Investigation of a temporal cluster of left sided congenital heart disease.

Abstract
During Oct. and Nov. 1977, 8 newborns with critical congenital heart disease, 6 of these with left sided lesions, were admitted to a New Jersey [USA] newborn unit serving 2 predominantly rural counties with 9700 annual live births. The 6 left heart lesions (3 cases of hypoplastic left heart, 2 of interrupted aortic arch, and 1 aortic coarctation) represented 30% of all neonatal left sided lesions seen at the unit in the 3 yr period 1976-1978. The scan statistic for temporal clustering was significant (P < 0.05). A case-control study was performed in which an average of 4 controls were matched to each case. A questionnaire was administered to the mothers of cases and controls concerning occupation, periconceptional and prenatal nutrition, radiation and chemical exposure, use of alcohol and tobacco, medications, immunizations, infections and other exposures.
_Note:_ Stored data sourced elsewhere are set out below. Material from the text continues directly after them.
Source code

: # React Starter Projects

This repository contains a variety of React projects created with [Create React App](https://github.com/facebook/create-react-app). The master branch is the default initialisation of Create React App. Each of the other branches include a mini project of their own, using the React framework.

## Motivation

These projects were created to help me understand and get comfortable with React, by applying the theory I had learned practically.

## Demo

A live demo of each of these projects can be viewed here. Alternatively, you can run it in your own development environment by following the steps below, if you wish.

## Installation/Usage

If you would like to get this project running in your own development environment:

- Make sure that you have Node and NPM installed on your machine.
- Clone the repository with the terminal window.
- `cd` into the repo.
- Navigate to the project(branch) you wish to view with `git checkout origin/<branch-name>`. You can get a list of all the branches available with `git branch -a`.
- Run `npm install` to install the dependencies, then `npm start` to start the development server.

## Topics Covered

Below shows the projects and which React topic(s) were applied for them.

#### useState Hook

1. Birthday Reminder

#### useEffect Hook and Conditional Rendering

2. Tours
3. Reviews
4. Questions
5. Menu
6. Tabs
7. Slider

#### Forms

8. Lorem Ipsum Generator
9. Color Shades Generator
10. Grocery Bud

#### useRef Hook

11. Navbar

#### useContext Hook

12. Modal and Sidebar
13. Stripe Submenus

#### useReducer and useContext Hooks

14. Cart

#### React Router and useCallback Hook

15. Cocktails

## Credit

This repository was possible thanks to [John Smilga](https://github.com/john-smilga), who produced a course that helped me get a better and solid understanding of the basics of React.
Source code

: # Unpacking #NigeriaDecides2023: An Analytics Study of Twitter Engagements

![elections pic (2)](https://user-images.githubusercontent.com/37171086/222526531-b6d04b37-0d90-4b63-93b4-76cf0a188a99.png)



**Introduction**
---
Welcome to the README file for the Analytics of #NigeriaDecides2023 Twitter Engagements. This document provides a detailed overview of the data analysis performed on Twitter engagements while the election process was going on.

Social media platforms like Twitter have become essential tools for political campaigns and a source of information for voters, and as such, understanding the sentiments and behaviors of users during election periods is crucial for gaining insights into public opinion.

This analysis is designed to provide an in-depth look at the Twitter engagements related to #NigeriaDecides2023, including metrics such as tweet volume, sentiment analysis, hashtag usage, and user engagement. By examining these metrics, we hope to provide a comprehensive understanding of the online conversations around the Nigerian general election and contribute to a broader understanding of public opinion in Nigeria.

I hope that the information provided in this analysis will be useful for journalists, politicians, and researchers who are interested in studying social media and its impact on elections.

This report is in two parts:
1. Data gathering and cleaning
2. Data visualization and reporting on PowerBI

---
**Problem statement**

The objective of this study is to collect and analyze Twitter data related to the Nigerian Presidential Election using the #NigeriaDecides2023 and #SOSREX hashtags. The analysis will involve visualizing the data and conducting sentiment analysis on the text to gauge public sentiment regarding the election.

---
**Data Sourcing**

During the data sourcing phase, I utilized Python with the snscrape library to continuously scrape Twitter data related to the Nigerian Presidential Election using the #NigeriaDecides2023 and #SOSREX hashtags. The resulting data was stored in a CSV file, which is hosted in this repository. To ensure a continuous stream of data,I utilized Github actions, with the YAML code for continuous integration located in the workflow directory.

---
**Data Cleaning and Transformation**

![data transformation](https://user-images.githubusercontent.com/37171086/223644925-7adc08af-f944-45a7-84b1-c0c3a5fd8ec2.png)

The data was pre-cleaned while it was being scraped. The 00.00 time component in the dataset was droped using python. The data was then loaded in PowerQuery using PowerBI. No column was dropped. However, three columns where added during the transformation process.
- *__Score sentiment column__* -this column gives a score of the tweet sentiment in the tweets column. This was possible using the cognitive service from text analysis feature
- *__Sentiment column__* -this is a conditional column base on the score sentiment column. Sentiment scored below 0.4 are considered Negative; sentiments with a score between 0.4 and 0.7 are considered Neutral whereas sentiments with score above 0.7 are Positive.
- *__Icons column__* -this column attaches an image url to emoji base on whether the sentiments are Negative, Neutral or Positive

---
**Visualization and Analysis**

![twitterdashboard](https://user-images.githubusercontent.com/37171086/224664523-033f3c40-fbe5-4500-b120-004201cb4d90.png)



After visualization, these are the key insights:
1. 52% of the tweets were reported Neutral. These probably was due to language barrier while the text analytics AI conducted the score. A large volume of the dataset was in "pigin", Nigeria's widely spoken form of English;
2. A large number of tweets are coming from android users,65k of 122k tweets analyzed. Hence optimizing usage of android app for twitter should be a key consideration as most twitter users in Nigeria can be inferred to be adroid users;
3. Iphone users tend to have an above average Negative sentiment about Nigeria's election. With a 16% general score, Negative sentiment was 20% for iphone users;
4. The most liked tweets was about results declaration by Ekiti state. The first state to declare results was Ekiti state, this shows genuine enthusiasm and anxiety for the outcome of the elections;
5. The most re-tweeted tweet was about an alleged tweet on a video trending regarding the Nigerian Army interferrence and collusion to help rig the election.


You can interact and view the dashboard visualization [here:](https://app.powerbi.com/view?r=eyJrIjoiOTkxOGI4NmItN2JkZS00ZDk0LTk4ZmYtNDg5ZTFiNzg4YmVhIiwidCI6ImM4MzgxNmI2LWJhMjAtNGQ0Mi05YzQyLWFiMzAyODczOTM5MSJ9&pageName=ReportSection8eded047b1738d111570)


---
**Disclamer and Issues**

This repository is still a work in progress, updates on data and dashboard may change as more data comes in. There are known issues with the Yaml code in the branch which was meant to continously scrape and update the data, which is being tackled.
No statistically significant differences between cases and controls were found on any of these items. Although no etiology for this cluster of congenital heart anomalies could be found, it is of interest that 3 temporal clusters of fetuses or newborns with chromosomal trisomies were reported in the medical literature whose conceptions were roughly contemporaneous with those of the infants in the series. These occurred in Rhode Island/Massachusetts, Maryland, and New York City. A speculative possibility is that these 4 point epidemics represented exposure to a common teratogenic agent, perhaps influenza B, in the winter of 1976/1977 in the northeastern USA.